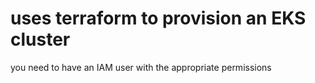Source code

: # uses terraform to provision an EKS cluster

you need to have an IAM user with the appropriate permissions
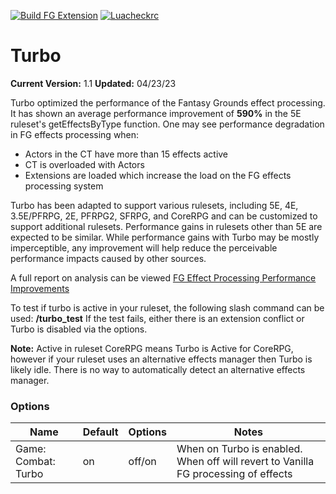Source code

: [![Build FG Extension](https://github.com/rhagelstrom/Turbo/actions/workflows/create-release.yml/badge.svg)](https://github.com/rhagelstrom/Turbo/actions/workflows/create-release.yml) [![Luacheckrc](https://github.com/rhagelstrom/Turbo/actions/workflows/luacheck.yml/badge.svg)](https://github.com/rhagelstrom/Turbo/actions/workflows/luacheck.yml)
# Turbo

**Current Version:** 1.1
**Updated:** 04/23/23

Turbo optimized the performance of the Fantasy Grounds effect processing. It has shown an average performance improvement of **590%** in the 5E ruleset's getEffectsByType function. One may see performance degradation in FG effects processing when:
* Actors in the CT have more than 15 effects active
* CT is overloaded with Actors
* Extensions are loaded which increase the load on the FG effects processing system

Turbo has been adapted to support various rulesets, including 5E, 4E, 3.5E/PFRPG, 2E, PFRPG2, SFRPG, and CoreRPG and can be customized to support additional rulesets. Performance gains in rulesets other than 5E are expected to be similar. While performance gains with Turbo may be mostly imperceptible, any improvement will help reduce the perceivable performance impacts caused by other sources.

A full report on analysis can be viewed [FG Effect Processing Performance Improvements](https://github.com/rhagelstrom/Turbo/raw/main/FG%20Effect%20Processing%20Performance%20Improvements.pdf)

To test if turbo is active in your ruleset, the following slash command can be used:
**/turbo_test**
If the test fails, either there is an extension conflict or Turbo is disabled via the options.

**Note:** Active in ruleset CoreRPG means Turbo is Active for CoreRPG, however if your ruleset uses an alternative effects manager then Turbo is likely idle. There is no way to automatically detect an alternative effects manager.

### Options
| Name| Default | Options | Notes |
|---|---|---|---|
|Game: Combat: Turbo|on|off/on|When on Turbo is enabled. When off will revert to Vanilla FG processing of effects|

━━━━━━━━━━━━━━━━━━━━

- **Brief**
Repeat the entries exactly and keep the pictures out of the copy.

- **Task solution**
Source code

: # uses terraform to provision an EKS cluster

you need to have an IAM user with the appropriate permissions
Source code

: [![Build FG Extension](https://github.com/rhagelstrom/Turbo/actions/workflows/create-release.yml/badge.svg)](https://github.com/rhagelstrom/Turbo/actions/workflows/create-release.yml) [![Luacheckrc](https://github.com/rhagelstrom/Turbo/actions/workflows/luacheck.yml/badge.svg)](https://github.com/rhagelstrom/Turbo/actions/workflows/luacheck.yml)
# Turbo

**Current Version:** 1.1
**Updated:** 04/23/23

Turbo optimized the performance of the Fantasy Grounds effect processing. It has shown an average performance improvement of **590%** in the 5E ruleset's getEffectsByType function. One may see performance degradation in FG effects processing when:
* Actors in the CT have more than 15 effects active
* CT is overloaded with Actors
* Extensions are loaded which increase the load on the FG effects processing system

Turbo has been adapted to support various rulesets, including 5E, 4E, 3.5E/PFRPG, 2E, PFRPG2, SFRPG, and CoreRPG and can be customized to support additional rulesets. Performance gains in rulesets other than 5E are expected to be similar. While performance gains with Turbo may be mostly imperceptible, any improvement will help reduce the perceivable performance impacts caused by other sources.

A full report on analysis can be viewed [FG Effect Processing Performance Improvements](https://github.com/rhagelstrom/Turbo/raw/main/FG%20Effect%20Processing%20Performance%20Improvements.pdf)

To test if turbo is active in your ruleset, the following slash command can be used:
**/turbo_test**
If the test fails, either there is an extension conflict or Turbo is disabled via the options.

**Note:** Active in ruleset CoreRPG means Turbo is Active for CoreRPG, however if your ruleset uses an alternative effects manager then Turbo is likely idle. There is no way to automatically detect an alternative effects manager.

### Options
| Name| Default | Options | Notes |
|---|---|---|---|
|Game: Combat: Turbo|on|off/on|When on Turbo is enabled. When off will revert to Vanilla FG processing of effects|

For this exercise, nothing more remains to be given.